Da noi il divismo divenne per le case cinematografiche anche mezzo pubblicitario creando aspettativa nel pubblico e garantendo ingenti rientri economici, tanto che l’industria americana lo fece anche suo. Data la concorrenza, le dive cominciarono a specializzarsi verso veri e propri generi interpretativi, che andavano da quello più naturalistico a quello più esasperato; ovviamente le migliori sapevano passare da uno stile all’altro, come Francesca Bertini che nel 1915 diede prova di grande realismo in “Assunta Spina” di Salvatore Di Giacomo che aveva già recitato in teatro, per poi tornare al divismo manierato. Lyda Borelli rispose l’anno dopo inaugurando un nuovo genere, il gotico, con “Malombra” dal romanzo di Antonio Fogazzaro. In quegli anni un diva già più anziana, che aveva rivoluzionato il teatro esibendosi senza trucco e in modo molto naturale e istintivo, Eleonora Duse, diede la sua unica interpretazione cinematografica nel ruolo di una vecchia madre in “Cenere” da Grazia Deledda, di cui parlo in questo blog con il link al film completo diretto e co-interpretato dal divo Febo Mari.

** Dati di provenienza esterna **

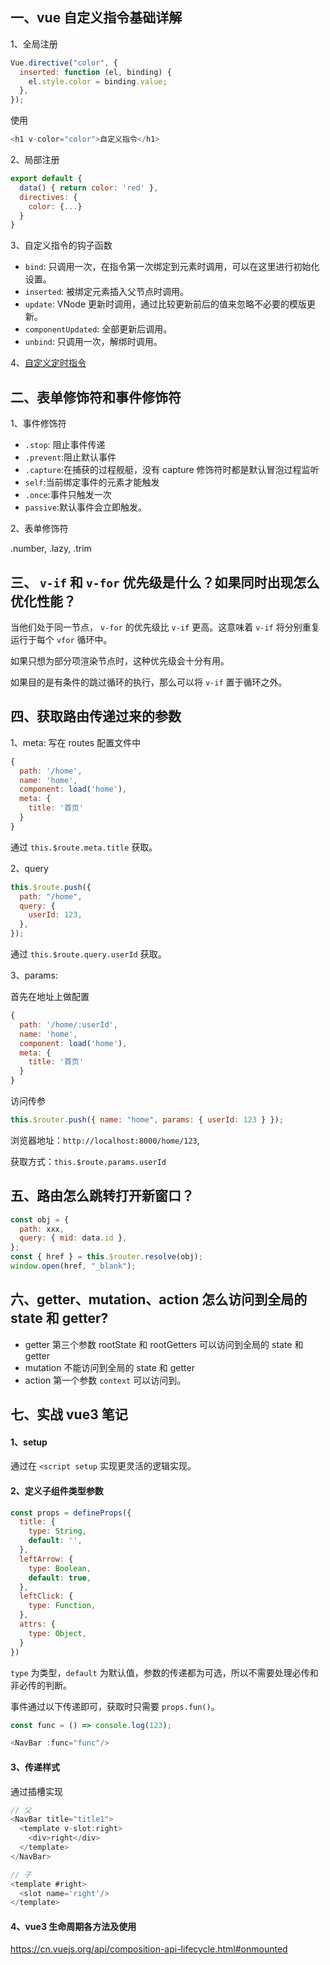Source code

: ## 一、vue 自定义指令基础详解

1、全局注册

```js
Vue.directive("color", {
  inserted: function (el, binding) {
    el.style.color = binding.value;
  },
});
```

使用

```js
<h1 v-color="color">自定义指令</h1>
```

2、局部注册

```js
export default {
  data() { return color: 'red' },
  directives: {
    color: {...}
  }
}
```

3、自定义指令的钩子函数

- `bind`: 只调用一次，在指令第一次绑定到元素时调用，可以在这里进行初始化设置。
- `inserted`: 被绑定元素插入父节点时调用。
- `update`: VNode 更新时调用，通过比较更新前后的值来忽略不必要的模版更新。
- `componentUpdated`: 全部更新后调用。
- `unbind`: 只调用一次，解绑时调用。

4、[自定义定时指令](https://juejin.cn/post/6844903910365200392#heading-4)

## 二、表单修饰符和事件修饰符

1、事件修饰符

- `.stop`: 阻止事件传递
- `.prevent`:阻止默认事件
- `.capture`:在捕获的过程舰艇，没有 capture 修饰符时都是默认冒泡过程监听
- `self`:当前绑定事件的元素才能触发
- `.once`:事件只触发一次
- `passive`:默认事件会立即触发。

2、表单修饰符

.number, .lazy, .trim

## 三、 `v-if` 和 `v-for` 优先级是什么？如果同时出现怎么优化性能？

当他们处于同一节点， `v-for` 的优先级比 `v-if` 更高。这意味着 `v-if` 将分别重复运行于每个 `vfor` 循环中。

如果只想为部分项渲染节点时，这种优先级会十分有用。

如果目的是有条件的跳过循环的执行，那么可以将 `v-if` 置于循环之外。

## 四、获取路由传递过来的参数

1、meta: 写在 routes 配置文件中

```js
{
  path: '/home',
  name: 'home',
  component: load('home'),
  meta: {
    title: '首页'
  }
}
```

通过 `this.$route.meta.title` 获取。

2、query

```js
this.$route.push({
  path: "/home",
  query: {
    userId: 123,
  },
});
```

通过 `this.$route.query.userId` 获取。

3、params:

首先在地址上做配置

```js
{
  path: '/home/:userId',
  name: 'home',
  component: load('home'),
  meta: {
    title: '首页'
  }
}
```

访问传参

```js
this.$router.push({ name: "home", params: { userId: 123 } });
```

浏览器地址：`http://localhost:8000/home/123`,

获取方式：`this.$route.params.userId`

## 五、路由怎么跳转打开新窗口？

```js
const obj = {
  path: xxx,
  query: { mid: data.id },
};
const { href } = this.$router.resolve(obj);
window.open(href, "_blank");
```

## 六、getter、mutation、action 怎么访问到全局的 state 和 getter?

- getter 第三个参数 rootState 和 rootGetters 可以访问到全局的 state 和 getter
- mutation 不能访问到全局的 state 和 getter
- action 第一个参数 `context` 可以访问到。

## 七、实战 vue3 笔记

#### 1、setup

通过在 `<script setup` 实现更灵活的逻辑实现。

#### 2、定义子组件类型参数

```js
const props = defineProps({
  title: {
    type: String,
    default: '',
  },
  leftArrow: {
    type: Boolean,
    default: true,
  },
  leftClick: {
    type: Function,
  },
  attrs: {
    type: Object,
  }
})
```

`type` 为类型，`default` 为默认值，参数的传递都为可选，所以不需要处理必传和非必传的判断。

事件通过以下传递即可，获取时只需要 `props.fun()`。

```js
const func = () => console.log(123);

<NavBar :func="func"/>
```

#### 3、传递样式

通过插槽实现

```js
// 父
<NavBar title="title1">
  <template v-slot:right>
    <div>right</div>
  </template>
</NavBar>

// 子
<template #right>
  <slot name='right'/>
</template> 
```

#### 4、vue3 生命周期各方法及使用

https://cn.vuejs.org/api/composition-api-lifecycle.html#onmounted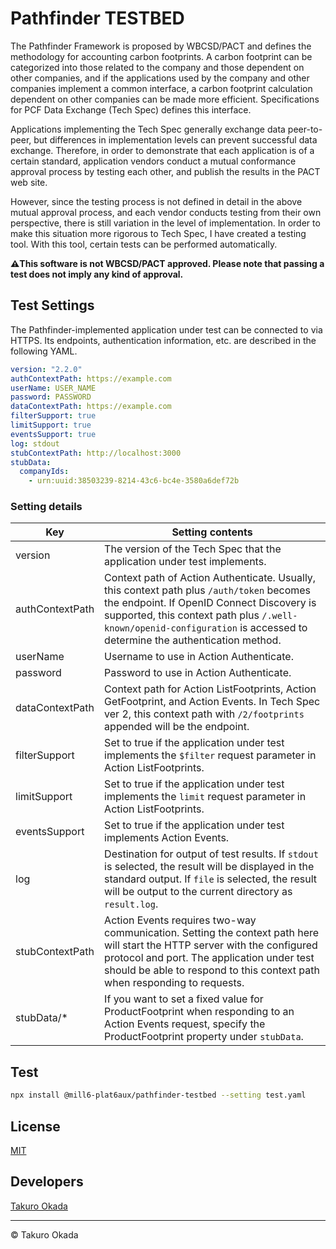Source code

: # Pathfinder TESTBED

The Pathfinder Framework is proposed by WBCSD/PACT and defines the methodology for accounting carbon footprints. A carbon footprint can be categorized into those related to the company and those dependent on other companies, and if the applications used by the company and other companies implement a common interface, a carbon footprint calculation dependent on other companies can be made more efficient. Specifications for PCF Data Exchange (Tech Spec) defines this interface.

Applications implementing the Tech Spec generally exchange data peer-to-peer, but differences in implementation levels can prevent successful data exchange. Therefore, in order to demonstrate that each application is of a certain standard, application vendors conduct a mutual conformance approval process by testing each other, and publish the results in the PACT web site.

However, since the testing process is not defined in detail in the above mutual approval process, and each vendor conducts testing from their own perspective, there is still variation in the level of implementation. In order to make this situation more rigorous to Tech Spec, I have created a testing tool. With this tool, certain tests can be performed automatically.

**⚠️This software is not WBCSD/PACT approved. Please note that passing a test does not imply any kind of approval.**


## Test Settings

The Pathfinder-implemented application under test can be connected to via HTTPS. Its endpoints, authentication information, etc. are described in the following YAML.

```yaml
version: "2.2.0"
authContextPath: https://example.com
userName: USER_NAME
password: PASSWORD
dataContextPath: https://example.com
filterSupport: true
limitSupport: true
eventsSupport: true
log: stdout
stubContextPath: http://localhost:3000
stubData:
  companyIds:
    - urn:uuid:38503239-8214-43c6-bc4e-3580a6def72b
```

### Setting details

|Key|Setting contents|
|--|--|
|version|The version of the Tech Spec that the application under test implements.|
|authContextPath|Context path of Action Authenticate. Usually, this context path plus `/auth/token` becomes the endpoint. If OpenID Connect Discovery is supported, this context path plus `/.well-known/openid-configuration` is accessed to determine the authentication method.|
|userName|Username to use in Action Authenticate.|
|password|Password to use in Action Authenticate.|
|dataContextPath|Context path for Action ListFootprints, Action GetFootprint, and Action Events. In Tech Spec ver 2, this context path with `/2/footprints` appended will be the endpoint.|
|filterSupport|Set to true if the application under test implements the `$filter` request parameter in Action ListFootprints.|
|limitSupport|Set to true if the application under test implements the `limit` request parameter in Action ListFootprints.|
|eventsSupport|Set to true if the application under test implements Action Events.|
|log|Destination for output of test results. If `stdout` is selected, the result will be displayed in the standard output. If `file` is selected, the result will be output to the current directory as `result.log`.|
|stubContextPath|Action Events requires two-way communication. Setting the context path here will start the HTTP server with the configured protocol and port. The application under test should be able to respond to this context path when responding to requests.|
|stubData/*|If you want to set a fixed value for ProductFootprint when responding to an Action Events request, specify the ProductFootprint property under `stubData`.|

## Test

```sh
npx install @mill6-plat6aux/pathfinder-testbed --setting test.yaml
```


## License

[MIT](LICENSE)


## Developers

[Takuro Okada](mailto:mill6.plat6aux@gmail.com)


---

&copy; Takuro Okada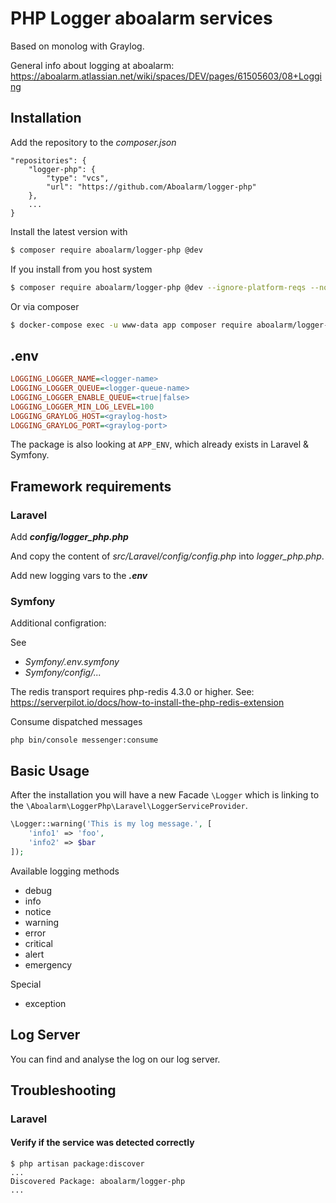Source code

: # PHP Logger aboalarm services


Based on monolog with Graylog.

General info about logging at aboalarm: https://aboalarm.atlassian.net/wiki/spaces/DEV/pages/61505603/08+Logging

## Installation

Add the repository to the _composer.json_

```
"repositories": {
    "logger-php": {
        "type": "vcs",
        "url": "https://github.com/Aboalarm/logger-php"
    },
    ...
}
```

Install the latest version with

```bash
$ composer require aboalarm/logger-php @dev
```

If you install from you host system

```bash
$ composer require aboalarm/logger-php @dev --ignore-platform-reqs --no-scripts
```

Or via composer

```bash
$ docker-compose exec -u www-data app composer require aboalarm/logger-php @dev
```

## .env

```ini
LOGGING_LOGGER_NAME=<logger-name>
LOGGING_LOGGER_QUEUE=<logger-queue-name>
LOGGING_LOGGER_ENABLE_QUEUE=<true|false>
LOGGING_LOGGER_MIN_LOG_LEVEL=100
LOGGING_GRAYLOG_HOST=<graylog-host>
LOGGING_GRAYLOG_PORT=<graylog-port>

```

The package is also looking at `APP_ENV`, which already exists in Laravel & Symfony.

## Framework requirements

### Laravel

Add **_config/logger_php.php_**

And copy the content of _src/Laravel/config/config.php_ into _logger_php.php_.

Add new logging vars to the _**.env**_


### Symfony

Additional configration:

See 
 - _Symfony/.env.symfony_
 - _Symfony/config/..._

The redis transport requires php-redis 4.3.0 or higher.
See: https://serverpilot.io/docs/how-to-install-the-php-redis-extension

Consume dispatched messages

```
php bin/console messenger:consume
```


## Basic Usage

After the installation you will have a new Facade `\Logger` which is linking 
to the `\Aboalarm\LoggerPhp\Laravel\LoggerServiceProvider`.


```php
\Logger::warning('This is my log message.', [
    'info1' => 'foo',
    'info2' => $bar
]);
```

Available logging methods

- debug
- info
- notice
- warning
- error
- critical
- alert
- emergency

Special

- exception

## Log Server

You can find and analyse the log on our log server.

## Troubleshooting

### Laravel

#### Verify if the service was detected correctly

    $ php artisan package:discover
    ...
    Discovered Package: aboalarm/logger-php
    ...
   
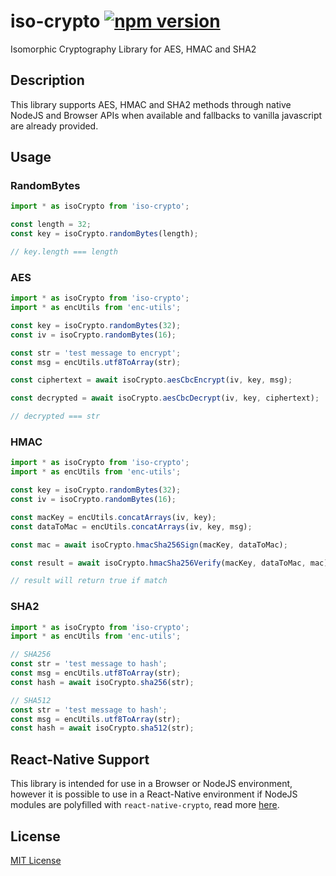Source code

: # iso-crypto [![npm version](https://badge.fury.io/js/%40pedrouid%2Fiso-crypto.svg)](https://badge.fury.io/js/%40pedrouid%2Fiso-crypto)

Isomorphic Cryptography Library for AES, HMAC and SHA2

## Description

This library supports AES, HMAC and SHA2 methods through native NodeJS and Browser APIs when available and fallbacks to vanilla javascript are already provided.

## Usage

### RandomBytes

```typescript
import * as isoCrypto from 'iso-crypto';

const length = 32;
const key = isoCrypto.randomBytes(length);

// key.length === length
```

### AES

```typescript
import * as isoCrypto from 'iso-crypto';
import * as encUtils from 'enc-utils';

const key = isoCrypto.randomBytes(32);
const iv = isoCrypto.randomBytes(16);

const str = 'test message to encrypt';
const msg = encUtils.utf8ToArray(str);

const ciphertext = await isoCrypto.aesCbcEncrypt(iv, key, msg);

const decrypted = await isoCrypto.aesCbcDecrypt(iv, key, ciphertext);

// decrypted === str
```

### HMAC

```typescript
import * as isoCrypto from 'iso-crypto';
import * as encUtils from 'enc-utils';

const key = isoCrypto.randomBytes(32);
const iv = isoCrypto.randomBytes(16);

const macKey = encUtils.concatArrays(iv, key);
const dataToMac = encUtils.concatArrays(iv, key, msg);

const mac = await isoCrypto.hmacSha256Sign(macKey, dataToMac);

const result = await isoCrypto.hmacSha256Verify(macKey, dataToMac, mac);

// result will return true if match
```

### SHA2

```typescript
import * as isoCrypto from 'iso-crypto';
import * as encUtils from 'enc-utils';

// SHA256
const str = 'test message to hash';
const msg = encUtils.utf8ToArray(str);
const hash = await isoCrypto.sha256(str);

// SHA512
const str = 'test message to hash';
const msg = encUtils.utf8ToArray(str);
const hash = await isoCrypto.sha512(str);
```

## React-Native Support

This library is intended for use in a Browser or NodeJS environment, however it is possible to use in a React-Native environment if NodeJS modules are polyfilled with `react-native-crypto`, read more [here](https://github.com/tradle/react-native-crypto).

## License

[MIT License](LICENSE.md)
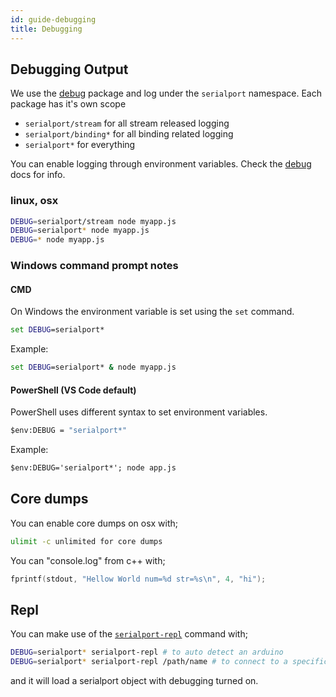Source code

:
 ```yaml
---
id: guide-debugging
title: Debugging
---
```


## Debugging Output

We use the [debug](https://www.npmjs.com/package/debug) package and log under the `serialport` namespace. Each package has it's own scope

- `serialport/stream` for all stream released logging
- `serialport/binding*` for all binding related logging
- `serialport*` for everything

You can enable logging through environment variables. Check the [debug](https://www.npmjs.com/package/debug) docs for info.

### linux, osx

```bash
DEBUG=serialport/stream node myapp.js
DEBUG=serialport* node myapp.js
DEBUG=* node myapp.js
```

### Windows command prompt notes

#### CMD

On Windows the environment variable is set using the `set` command.

```cmd
set DEBUG=serialport*
```

Example:

```cmd
set DEBUG=serialport* & node myapp.js
```

#### PowerShell (VS Code default)

PowerShell uses different syntax to set environment variables.

```cmd
$env:DEBUG = "serialport*"
```

Example:

```cmd
$env:DEBUG='serialport*'; node app.js
```

## Core dumps

You can enable core dumps on osx with;

```bash
ulimit -c unlimited for core dumps
```

You can "console.log" from c++ with;

```c++
fprintf(stdout, "Hellow World num=%d str=%s\n", 4, "hi");
```

## Repl

You can make use of the [`serialport-repl`](bin-repl.md) command with;

```bash
DEBUG=serialport* serialport-repl # to auto detect an arduino
DEBUG=serialport* serialport-repl /path/name # to connect to a specific port
```

and it will load a serialport object with debugging turned on.

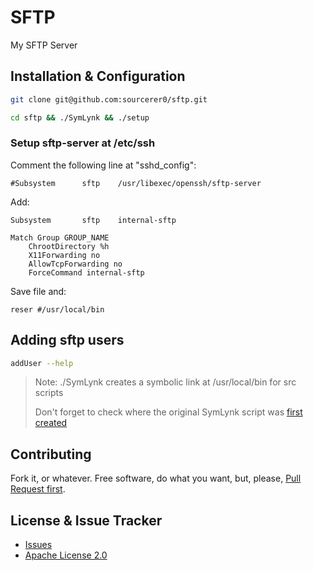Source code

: # SFTP
My SFTP Server

## Installation & Configuration
```bash
git clone git@github.com:sourcerer0/sftp.git

cd sftp && ./SymLynk && ./setup
```

### Setup sftp-server at /etc/ssh
Comment the following line at "sshd_config":
```
#Subsystem      sftp    /usr/libexec/openssh/sftp-server
```

Add:
```
Subsystem       sftp    internal-sftp

Match Group GROUP_NAME
	ChrootDirectory %h
	X11Forwarding no
	AllowTcpForwarding no
	ForceCommand internal-sftp
```

Save file and:
```
reser #/usr/local/bin
```

## Adding sftp users
```bash
addUser --help
```

> Note: ./SymLynk creates a symbolic link at /usr/local/bin for src scripts
>
> Don't forget to check where the original SymLynk script was [first created](https://github.com/sourcerer0/sourcery)

## Contributing
Fork it, or whatever. Free software, do what you want, but, please, [Pull Request first](https://github.com/sourcerer0/sftp/pulls).

## License & Issue Tracker
- [Issues](https://github.com/sourcerer0/mySFTP/issues)
- [Apache License 2.0](https://github.com/sourcerer0/mySFTP/blob/master/LICENSE)
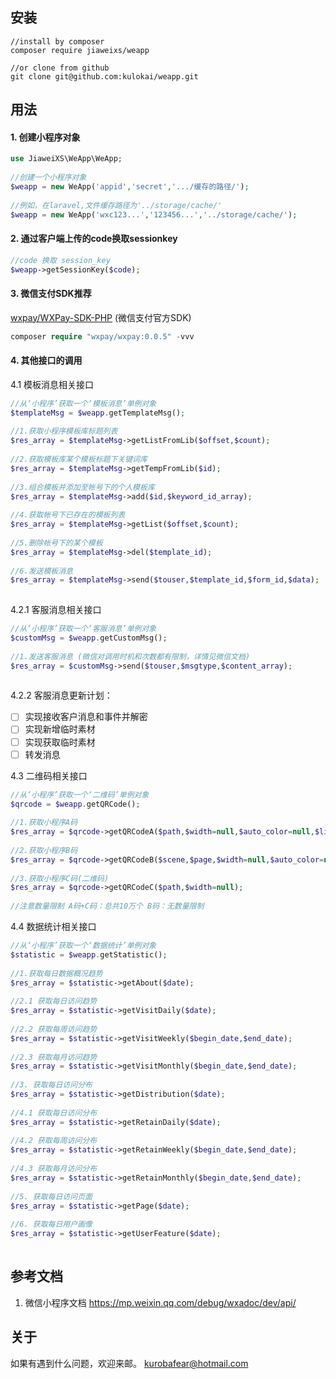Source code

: ## 安装
```
//install by composer
composer require jiaweixs/weapp
  
//or clone from github
git clone git@github.com:kulokai/weapp.git
```

## 用法
#### 1. 创建小程序对象
```php
use JiaweiXS\WeApp\WeApp;
  
//创建一个小程序对象
$weapp = new WeApp('appid','secret','.../缓存的路径/');
  
//例如，在laravel,文件缓存路径为'../storage/cache/'
$weapp = new WeApp('wxc123...','123456...','../storage/cache/');
```
#### 2. 通过客户端上传的code换取sessionkey
```php
//code 换取 session_key
$weapp->getSessionKey($code);
```
#### 3. 微信支付SDK推荐
[wxpay/WXPay-SDK-PHP](https://github.com/wxpay/WXPay-SDK-PHP) (微信支付官方SDK)
```php
composer require "wxpay/wxpay:0.0.5" -vvv
```
#### 4. 其他接口的调用
4.1 模板消息相关接口
```php
//从‘小程序’获取一个‘模板消息’单例对象
$templateMsg = $weapp.getTemplateMsg();
  
//1.获取小程序模板库标题列表
$res_array = $templateMsg->getListFromLib($offset,$count);
    
//2.获取模板库某个模板标题下关键词库
$res_array = $templateMsg->getTempFromLib($id);
    
//3.组合模板并添加至帐号下的个人模板库
$res_array = $templateMsg->add($id,$keyword_id_array);
  
//4.获取帐号下已存在的模板列表
$res_array = $templateMsg->getList($offset,$count);
  
//5.删除帐号下的某个模板
$res_array = $templateMsg->del($template_id);
  
//6.发送模板消息
$res_array = $templateMsg->send($touser,$template_id,$form_id,$data);
  
```
4.2.1 客服消息相关接口
```php
//从‘小程序’获取一个‘客服消息’单例对象
$customMsg = $weapp.getCustomMsg();
  
//1.发送客服消息 (微信对调用时机和次数都有限制，详情见微信文档)
$res_array = $customMsg->send($touser,$msgtype,$content_array);
  
```
4.2.2 客服消息更新计划：
- [ ] 实现接收客户消息和事件并解密
- [ ] 实现新增临时素材
- [ ] 实现获取临时素材
- [ ] 转发消息
  
4.3 二维码相关接口
```php
//从‘小程序’获取一个‘二维码’单例对象
$qrcode = $weapp.getQRCode();
  
//1.获取小程序A码
$res_array = $qrcode->getQRCodeA($path,$width=null,$auto_color=null,$line_color=null);
  
//2.获取小程序B码
$res_array = $qrcode->getQRCodeB($scene,$page,$width=null,$auto_color=null,$line_color=null);
  
//3.获取小程序C码(二维码)
$res_array = $qrcode->getQRCodeC($path,$width=null);
  
//注意数量限制 A码+C码：总共10万个 B码：无数量限制
```
4.4 数据统计相关接口
```php
//从‘小程序’获取一个‘数据统计’单例对象
$statistic = $weapp.getStatistic();
  
//1.获取每日数据概况趋势
$res_array = $statistic->getAbout($date);
  
//2.1 获取每日访问趋势
$res_array = $statistic->getVisitDaily($date);
  
//2.2 获取每周访问趋势
$res_array = $statistic->getVisitWeekly($begin_date,$end_date);
  
//2.3 获取每月访问趋势
$res_array = $statistic->getVisitMonthly($begin_date,$end_date);
  
//3. 获取每日访问分布
$res_array = $statistic->getDistribution($date);
  
//4.1 获取每日访问分布
$res_array = $statistic->getRetainDaily($date);
  
//4.2 获取每周访问分布
$res_array = $statistic->getRetainWeekly($begin_date,$end_date);
  
//4.3 获取每月访问分布
$res_array = $statistic->getRetainMonthly($begin_date,$end_date);
  
//5. 获取每日访问页面
$res_array = $statistic->getPage($date);
  
//6. 获取每日用户画像
$res_array = $statistic->getUserFeature($date);
  
```
## 参考文档
1. 微信小程序文档 https://mp.weixin.qq.com/debug/wxadoc/dev/api/

## 关于
如果有遇到什么问题，欢迎来邮。 kurobafear@hotmail.com
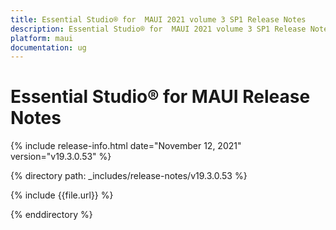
 ```yaml
---
title: Essential Studio® for  MAUI 2021 volume 3 SP1 Release Notes  
description: Essential Studio® for  MAUI 2021 volume 3 SP1 Release Notes 
platform: maui
documentation: ug
---
```


# Essential Studio® for  MAUI Release Notes  

{% include release-info.html date="November 12, 2021"  version="v19.3.0.53" %} 


{% directory path: _includes/release-notes/v19.3.0.53 %}

{% include {{file.url}} %}

{% enddirectory %}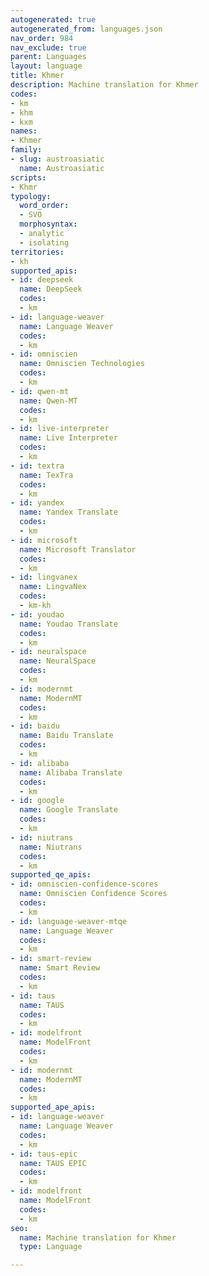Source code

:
 ```yaml
---
autogenerated: true
autogenerated_from: languages.json
nav_order: 984
nav_exclude: true
parent: Languages
layout: language
title: Khmer
description: Machine translation for Khmer
codes:
- km
- khm
- kxm
names:
- Khmer
family:
- slug: austroasiatic
  name: Austroasiatic
scripts:
- Khmr
typology:
  word_order:
  - SVO
  morphosyntax:
  - analytic
  - isolating
territories:
- kh
supported_apis:
- id: deepseek
  name: DeepSeek
  codes:
  - km
- id: language-weaver
  name: Language Weaver
  codes:
  - km
- id: omniscien
  name: Omniscien Technologies
  codes:
  - km
- id: qwen-mt
  name: Qwen-MT
  codes:
  - km
- id: live-interpreter
  name: Live Interpreter
  codes:
  - km
- id: textra
  name: TexTra
  codes:
  - km
- id: yandex
  name: Yandex Translate
  codes:
  - km
- id: microsoft
  name: Microsoft Translator
  codes:
  - km
- id: lingvanex
  name: LingvaNex
  codes:
  - km-kh
- id: youdao
  name: Youdao Translate
  codes:
  - km
- id: neuralspace
  name: NeuralSpace
  codes:
  - km
- id: modernmt
  name: ModernMT
  codes:
  - km
- id: baidu
  name: Baidu Translate
  codes:
  - km
- id: alibaba
  name: Alibaba Translate
  codes:
  - km
- id: google
  name: Google Translate
  codes:
  - km
- id: niutrans
  name: Niutrans
  codes:
  - km
supported_qe_apis:
- id: omniscien-confidence-scores
  name: Omniscien Confidence Scores
  codes:
  - km
- id: language-weaver-mtqe
  name: Language Weaver
  codes:
  - km
- id: smart-review
  name: Smart Review
  codes:
  - km
- id: taus
  name: TAUS
  codes:
  - km
- id: modelfront
  name: ModelFront
  codes:
  - km
- id: modernmt
  name: ModernMT
  codes:
  - km
supported_ape_apis:
- id: language-weaver
  name: Language Weaver
  codes:
  - km
- id: taus-epic
  name: TAUS EPIC
  codes:
  - km
- id: modelfront
  name: ModelFront
  codes:
  - km
seo:
  name: Machine translation for Khmer
  type: Language

---
```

Ultimo genere, fra quelli dell’epoca, che possiamo ricordare fu il film orchestrale, ovvero quello il cui commento musicale – che generalmente era eseguito solo da un pianista, mentre un fine dicitore leggeva le didascalie per il pubblico analfabeta – era eseguito da un’orchestra completa e scritto per l’occasione da grandi personaggi della musica; sempre “Cabiria” aveva dato l’avvio al genere, e bisogna ricordare “Rapsodia satanica” della Cines con Lyda Borelli e le musiche di Pietro Mascagni, primo fra i grandi compositori dell’epoca a firmare una colonna sonora sincronizzandola con le scene del film: “Lavoro lungo, improbo e difficilissimo”, lo definì.

Alla fine della Prima Guerra Mondiale molte di quelle case di produzione si trovarono in gravi difficoltà e furono costrette a chiudere, con i loro creatori che tornarono all’ormai più semplice attività fotografica; alcune continuarono a sopravvivere ma in generale gli anni Venti segnarono un declino della cinematografia italiana di pari passo all’industria hollywoodiana che si rafforzava, e le superstiti attività subirono il colpo di grazia con l’avvento del sonoro nei primi anni ’30. Ma resta il fatto che proprio in Italia la produzione cinematografica era divenuta una vera e propria industria prima ancora di Paesi che il cinema lo avevano inventato: Francia e Stati Uniti; e gli storici del cinema ancora dibattono sulle motivazioni che portarono a un tale exploit: la politica? l’aristocrazia? la borghesia? l’industrializzazione? o la nostra intera storia?